En el centro del atractivo de Hadi había una única convicción sobre él que se afianzó con sorprendente velocidad: que era incorruptible. Después de 16 años de gobierno de Hasina –sostenido por alianzas con capitalistas compinches, una burocracia complaciente y un clientelismo selectivo– la corrupción se había convertido en una de las características definitorias del régimen. Hadi se ofreció a sí mismo como su antítesis. No prometió reformas tecnocráticas ni cambios institucionales. Prometió algo más simple y, para muchos, más persuasivo: que sería lo suficientemente valiente como para enfrentar el poder sin pestañear.

En los primeros días posteriores al levantamiento de julio, esa misma fe se había depositado brevemente en los líderes estudiantiles que habían iniciado el movimiento de masas de 21 días contra la discriminación sistémica. Ellos también eran vistos como inmaculados y valientes. Pero esa confianza se erosionó rápidamente a medida que la política reafirmó sus viejos hábitos. Casi por defecto, la carga de preservar esa creencia, de demostrar que la integridad podía sobrevivir a la proximidad al poder, recayó en Hadi.
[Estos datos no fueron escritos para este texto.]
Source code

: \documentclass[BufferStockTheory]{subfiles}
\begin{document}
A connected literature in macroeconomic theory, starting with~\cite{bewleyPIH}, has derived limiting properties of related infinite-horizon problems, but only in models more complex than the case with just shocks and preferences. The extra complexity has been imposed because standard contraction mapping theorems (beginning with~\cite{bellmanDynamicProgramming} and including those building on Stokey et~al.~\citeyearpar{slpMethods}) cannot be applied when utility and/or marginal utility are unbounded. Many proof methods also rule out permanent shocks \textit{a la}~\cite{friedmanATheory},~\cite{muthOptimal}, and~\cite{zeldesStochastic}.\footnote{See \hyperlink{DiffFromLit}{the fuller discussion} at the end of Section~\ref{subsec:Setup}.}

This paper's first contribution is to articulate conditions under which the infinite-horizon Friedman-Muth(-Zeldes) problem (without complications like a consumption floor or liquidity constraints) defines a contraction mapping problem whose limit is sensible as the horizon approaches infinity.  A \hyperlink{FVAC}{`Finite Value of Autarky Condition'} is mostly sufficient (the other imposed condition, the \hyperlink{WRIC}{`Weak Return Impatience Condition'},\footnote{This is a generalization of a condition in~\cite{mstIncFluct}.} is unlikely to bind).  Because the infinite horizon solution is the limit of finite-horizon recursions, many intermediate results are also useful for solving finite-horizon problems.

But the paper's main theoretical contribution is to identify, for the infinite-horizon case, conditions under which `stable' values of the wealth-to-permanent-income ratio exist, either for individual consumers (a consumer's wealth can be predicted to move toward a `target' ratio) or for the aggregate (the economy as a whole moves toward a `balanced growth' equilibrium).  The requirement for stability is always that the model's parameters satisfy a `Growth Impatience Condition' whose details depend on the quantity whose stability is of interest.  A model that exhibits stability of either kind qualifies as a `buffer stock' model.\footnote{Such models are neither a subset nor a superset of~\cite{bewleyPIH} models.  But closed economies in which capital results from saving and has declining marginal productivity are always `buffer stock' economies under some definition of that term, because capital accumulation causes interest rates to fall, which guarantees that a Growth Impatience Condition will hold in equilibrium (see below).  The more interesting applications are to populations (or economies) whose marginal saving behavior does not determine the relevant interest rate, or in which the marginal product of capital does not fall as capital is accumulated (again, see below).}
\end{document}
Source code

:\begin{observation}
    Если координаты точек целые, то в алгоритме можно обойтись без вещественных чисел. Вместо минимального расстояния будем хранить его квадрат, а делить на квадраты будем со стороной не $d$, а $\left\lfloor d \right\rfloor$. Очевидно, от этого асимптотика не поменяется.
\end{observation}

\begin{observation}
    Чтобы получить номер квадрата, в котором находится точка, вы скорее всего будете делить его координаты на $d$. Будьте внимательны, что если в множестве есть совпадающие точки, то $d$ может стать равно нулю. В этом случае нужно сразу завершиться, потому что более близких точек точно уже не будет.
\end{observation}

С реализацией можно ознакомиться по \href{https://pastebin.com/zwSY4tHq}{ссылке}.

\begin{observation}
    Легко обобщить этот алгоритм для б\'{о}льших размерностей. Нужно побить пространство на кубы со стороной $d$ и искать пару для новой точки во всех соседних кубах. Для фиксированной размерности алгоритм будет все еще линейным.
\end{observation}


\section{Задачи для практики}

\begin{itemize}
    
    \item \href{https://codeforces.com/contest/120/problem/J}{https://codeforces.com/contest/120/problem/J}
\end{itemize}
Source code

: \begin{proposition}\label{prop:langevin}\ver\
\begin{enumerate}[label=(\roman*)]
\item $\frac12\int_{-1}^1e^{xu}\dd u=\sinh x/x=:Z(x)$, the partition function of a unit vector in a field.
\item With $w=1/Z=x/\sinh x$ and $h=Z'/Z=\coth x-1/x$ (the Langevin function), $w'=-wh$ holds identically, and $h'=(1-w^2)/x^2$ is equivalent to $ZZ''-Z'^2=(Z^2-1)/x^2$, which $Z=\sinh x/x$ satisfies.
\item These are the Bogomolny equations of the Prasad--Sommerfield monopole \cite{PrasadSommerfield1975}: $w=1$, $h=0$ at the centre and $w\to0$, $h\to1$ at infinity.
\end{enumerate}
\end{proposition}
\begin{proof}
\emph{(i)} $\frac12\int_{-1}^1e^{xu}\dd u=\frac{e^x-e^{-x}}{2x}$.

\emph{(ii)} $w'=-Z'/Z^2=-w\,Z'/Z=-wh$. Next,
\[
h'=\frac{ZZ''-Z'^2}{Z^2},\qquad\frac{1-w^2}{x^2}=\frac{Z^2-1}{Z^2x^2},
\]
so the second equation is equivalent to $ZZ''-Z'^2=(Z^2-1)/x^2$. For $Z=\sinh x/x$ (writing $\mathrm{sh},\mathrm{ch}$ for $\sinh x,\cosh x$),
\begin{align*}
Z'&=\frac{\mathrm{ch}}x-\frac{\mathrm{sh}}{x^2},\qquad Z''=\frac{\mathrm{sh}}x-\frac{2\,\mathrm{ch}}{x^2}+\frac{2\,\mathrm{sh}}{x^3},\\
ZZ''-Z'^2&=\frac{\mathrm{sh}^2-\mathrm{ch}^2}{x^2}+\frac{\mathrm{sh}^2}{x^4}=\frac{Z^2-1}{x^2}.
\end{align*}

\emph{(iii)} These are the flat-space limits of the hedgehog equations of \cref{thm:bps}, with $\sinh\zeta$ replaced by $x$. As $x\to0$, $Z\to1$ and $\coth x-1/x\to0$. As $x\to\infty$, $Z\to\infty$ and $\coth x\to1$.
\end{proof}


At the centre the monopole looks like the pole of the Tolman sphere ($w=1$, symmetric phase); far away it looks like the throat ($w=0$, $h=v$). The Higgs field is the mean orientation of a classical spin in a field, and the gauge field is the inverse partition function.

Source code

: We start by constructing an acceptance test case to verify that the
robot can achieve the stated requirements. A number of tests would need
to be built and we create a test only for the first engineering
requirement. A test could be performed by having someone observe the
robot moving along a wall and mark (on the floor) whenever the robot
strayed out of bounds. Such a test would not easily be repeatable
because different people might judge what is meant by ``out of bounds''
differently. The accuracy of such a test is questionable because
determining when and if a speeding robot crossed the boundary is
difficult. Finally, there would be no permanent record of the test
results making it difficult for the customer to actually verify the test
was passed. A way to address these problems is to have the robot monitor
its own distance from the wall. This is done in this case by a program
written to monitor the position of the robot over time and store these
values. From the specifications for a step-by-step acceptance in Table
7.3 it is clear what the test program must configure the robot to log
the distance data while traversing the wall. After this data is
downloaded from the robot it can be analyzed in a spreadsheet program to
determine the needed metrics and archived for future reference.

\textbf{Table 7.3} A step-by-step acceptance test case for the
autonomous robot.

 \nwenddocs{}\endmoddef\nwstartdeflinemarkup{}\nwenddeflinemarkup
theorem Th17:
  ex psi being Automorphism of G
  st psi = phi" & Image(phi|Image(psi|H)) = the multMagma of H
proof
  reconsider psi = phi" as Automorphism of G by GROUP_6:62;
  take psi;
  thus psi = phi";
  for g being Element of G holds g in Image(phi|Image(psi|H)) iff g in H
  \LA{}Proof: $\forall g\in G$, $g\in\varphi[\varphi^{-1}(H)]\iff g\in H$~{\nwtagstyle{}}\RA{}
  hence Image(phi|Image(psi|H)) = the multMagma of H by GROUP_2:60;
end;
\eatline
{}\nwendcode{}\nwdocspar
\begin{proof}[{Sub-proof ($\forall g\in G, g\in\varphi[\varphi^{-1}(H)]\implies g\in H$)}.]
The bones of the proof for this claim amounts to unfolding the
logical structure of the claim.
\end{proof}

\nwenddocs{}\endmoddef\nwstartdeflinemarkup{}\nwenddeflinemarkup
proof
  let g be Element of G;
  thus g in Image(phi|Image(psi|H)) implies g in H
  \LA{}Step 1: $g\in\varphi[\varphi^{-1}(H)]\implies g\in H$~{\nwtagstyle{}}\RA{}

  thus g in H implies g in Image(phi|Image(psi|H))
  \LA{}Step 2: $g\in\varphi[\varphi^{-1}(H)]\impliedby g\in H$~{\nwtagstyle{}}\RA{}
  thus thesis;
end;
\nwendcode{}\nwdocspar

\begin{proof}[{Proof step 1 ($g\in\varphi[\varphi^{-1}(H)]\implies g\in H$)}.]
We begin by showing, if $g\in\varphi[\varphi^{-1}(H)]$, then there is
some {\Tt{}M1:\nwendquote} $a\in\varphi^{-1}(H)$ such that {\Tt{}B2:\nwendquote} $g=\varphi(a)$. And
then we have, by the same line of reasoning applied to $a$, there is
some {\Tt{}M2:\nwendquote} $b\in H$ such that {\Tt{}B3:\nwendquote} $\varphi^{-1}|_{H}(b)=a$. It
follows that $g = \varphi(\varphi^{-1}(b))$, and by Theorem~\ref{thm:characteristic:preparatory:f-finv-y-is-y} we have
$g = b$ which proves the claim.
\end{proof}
Curiosamente, Hadi, de ninguna manera, había sido el arquitecto del levantamiento de julio. Sin embargo, después de esto, se convirtió en uno de sus herederos más importantes. El Hadi de los debates televisivos ocupó las mentes, pero el Hadi de la campaña electoral llegó a algo más profundo.

Eso explica por qué su asesinato produjo una sensación palpable de pérdida, por qué tantos bangladesíes comunes y corrientes sintieron, sin ironía, que les habían quitado algo esencial.

Tras su muerte, Hadi ha crecido, pero aún no se ha resuelto si se ha vuelto más fuerte. La historia no ofrece garantías. Su asesinato ya ha creado oportunidades para que otros hablen en su nombre, negocien con su imagen y conviertan el sacrificio en moneda política. El martirio siempre ha sido un bien de fácil apropiación.

Aún así, sería un error suponer que el desvanecimiento del dolor hará que Hadi sea irrelevante con el tiempo. La emoción pública inevitablemente disminuye, pero las luchas inconclusas no. La idea que defendía –la insistencia en recuperar la agencia cultural, en enfrentar la corrupción sin acuerdos, en rechazar el permiso de las élites– no ha sido resuelta, y mucho menos derrotada.

El proyecto de Hadi sigue incompleto. Ésa es la verdadera fuente de su persistencia en el imaginario nacional. Y quien crea lo contrario malinterpreta tanto el momento como al hombre.

Las opiniones expresadas en este artículo son las del autor y no reflejan necesariamente la postura editorial de Al Jazeera.